VI – as aeronaves de uso militar, e suas partes e peças, vendidas à União;

VII – os caixões funerários;

VIII – o papel destinado à impressão de músicas;

IX – as panelas e outros artefatos semelhantes, de uso doméstico, de fabricação rústica, de pedra ou barro bruto, apenas umedecido e amassado, com ou sem vidramento de sal;

X – os chapéus, roupas e proteção, de couro, próprios para tropeiros;

XI – o material bélico, de uso privativo das Forças Armadas, vendido à União, na forma das instruções expedidas pelo Secretário da Receita Federal;

XII – o automóvel adquirido diretamente a fabricante nacional, pelas missões diplomáticas e repartições consulares de caráter permanente, ou seus integrantes, bem assim pelas representações internacionais ou regionais de que o Brasil seja membro, e seus funcionários, peritos, técnicos e consultores, de nacionalidade estrangeira, que exerçam funções de caráter permanente, quando a aquisição se fizer em substituição da faculdade de importar o produto com idêntico favor;

XIII – o veículo de fabricação nacional adquirido por funcionário das missões diplomáticas acreditadas junto ao Governo Brasileiro, sem prejuízos dos direitos que lhes são assegurados no inciso anterior, ressalvado o princípio da reciprocidade de tratamento;

XIV – os produtos nacionais saídos do estabelecimento industrial, ou equiparado a industrial, diretamente para Lojas Francas, nos termos e condições estabelecidos pelo artigo 15 do Decreto-lei 1.455/1976, artigo 15, § 3º, e Lei 8.402/1992, artigo 1º, inciso VI;

XV – os materiais e equipamentos saídos do estabelecimento industrial, ou equiparado a industrial, para a Itaipu Binacional, ou por esta importados, para utilização nos trabalhos de construção da central elétrica da mesma empresa, seus acessórios e obras complementares, ou para incorporação à referida central elétrica, observadas as condições previstas no art.
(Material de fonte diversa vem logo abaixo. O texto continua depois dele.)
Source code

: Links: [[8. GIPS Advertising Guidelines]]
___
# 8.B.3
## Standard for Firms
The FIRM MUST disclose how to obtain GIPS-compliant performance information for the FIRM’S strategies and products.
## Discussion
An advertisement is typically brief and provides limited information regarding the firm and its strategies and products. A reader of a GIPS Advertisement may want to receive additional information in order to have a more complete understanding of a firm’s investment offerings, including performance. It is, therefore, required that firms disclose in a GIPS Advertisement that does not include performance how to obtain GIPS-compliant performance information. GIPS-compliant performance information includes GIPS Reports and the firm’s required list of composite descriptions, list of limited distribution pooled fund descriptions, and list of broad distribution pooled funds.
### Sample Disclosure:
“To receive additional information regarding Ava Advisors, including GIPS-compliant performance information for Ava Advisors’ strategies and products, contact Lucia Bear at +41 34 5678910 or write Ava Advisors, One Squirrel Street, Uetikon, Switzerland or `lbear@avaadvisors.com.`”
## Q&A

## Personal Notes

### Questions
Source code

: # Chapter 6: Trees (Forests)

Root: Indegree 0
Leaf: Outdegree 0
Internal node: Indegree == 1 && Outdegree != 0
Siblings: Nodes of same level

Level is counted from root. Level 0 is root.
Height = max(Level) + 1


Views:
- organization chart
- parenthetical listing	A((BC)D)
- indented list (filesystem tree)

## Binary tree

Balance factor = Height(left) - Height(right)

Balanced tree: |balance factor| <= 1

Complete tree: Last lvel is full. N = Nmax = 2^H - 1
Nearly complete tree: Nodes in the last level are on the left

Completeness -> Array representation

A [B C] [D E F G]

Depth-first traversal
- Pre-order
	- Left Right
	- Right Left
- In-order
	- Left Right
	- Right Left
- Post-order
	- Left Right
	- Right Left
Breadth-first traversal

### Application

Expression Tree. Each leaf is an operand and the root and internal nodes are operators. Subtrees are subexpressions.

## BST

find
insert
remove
XII do Tratado entre a República Federativa do Brasil e a República do Paraguai, concluído em Brasília a 26 de abril de 1973, promulgado pelo Decreto 72.707/1973;

XVI – os produtos importados diretamente por missões diplomáticas e representações, no País, de organismos internacionais de que o Brasil seja membro;

XVII – a bagagem de passageiros desembaraçada com isenção do Imposto de Importação na forma da legislação pertinente;

XVIII – os bens de passageiros procedentes do exterior, desembaraçados com a qualificação de bagagem tributada, com o pagamento do Imposto de Importação, na forma da legislação pertinente;

XIX – os bens contidos em remessas postais internacionais sujeitas ao regime de tributação simplificada para a cobrança do Imposto de Importação;

XX – as máquinas, equipamentos, aparelhos e instrumentos, bem assim suas partes e peças de reposição, acessórios, matérias-primas e produtos intermediários, destinados à pesquisa científica e tecnológica, importados pelo Conselho Nacional de Desenvolvimento Científico e Tecnológico – CNPq, e por entidades sem fins lucrativos ativas no fomento, na coordenação ou na execução de programas de pesquisa científica e tecnológica ou de ensino devidamente credenciadas pelo CNPq;

XXI – os demais produtos de procedência estrangeira, nas hipóteses previstas pelo artigo 2º da Lei 8.032/1990, desde que satisfeitos os requisitos e condições exigidos para a concessão do benefício análogo relativo ao Imposto de Importação;

XXII – os seguintes produtos de procedência estrangeira, nos termos, limites e condições estabelecidos em regulamento próprio:

a) troféus, medalhas, placas, estatuetas, distintivos, flâmulas, bandeiras e outros objetos comemorativos recebidos em evento cultural, científico ou esportivo oficial realizado no exterior ou para serem distribuídos gratuitamente como premiação em evento esportivo realizado no País (Lei 11.488/2007, artigo 38, inciso I);

b) bens dos tipos e em quantidades normalmente consumidos em evento esportivo oficial (Lei 11.488/2007, artigo 38, inciso II);

c) material promocional, impressos, folhetos e outros bens com finalidade semelhante, a serem distribuídos gratuitamente ou utilizados em evento esportivo oficial (Lei 11.488/2007, artigo 38, inciso III); e

d) bens importados por desportistas, desde que tenham sido utilizados por estes em evento esportivo oficial e recebidos em doação de entidade de prática desportiva estrangeira ou da promotora ou patrocinadora do evento (Lei 11.488/2007, artigo 38, parágrafo único).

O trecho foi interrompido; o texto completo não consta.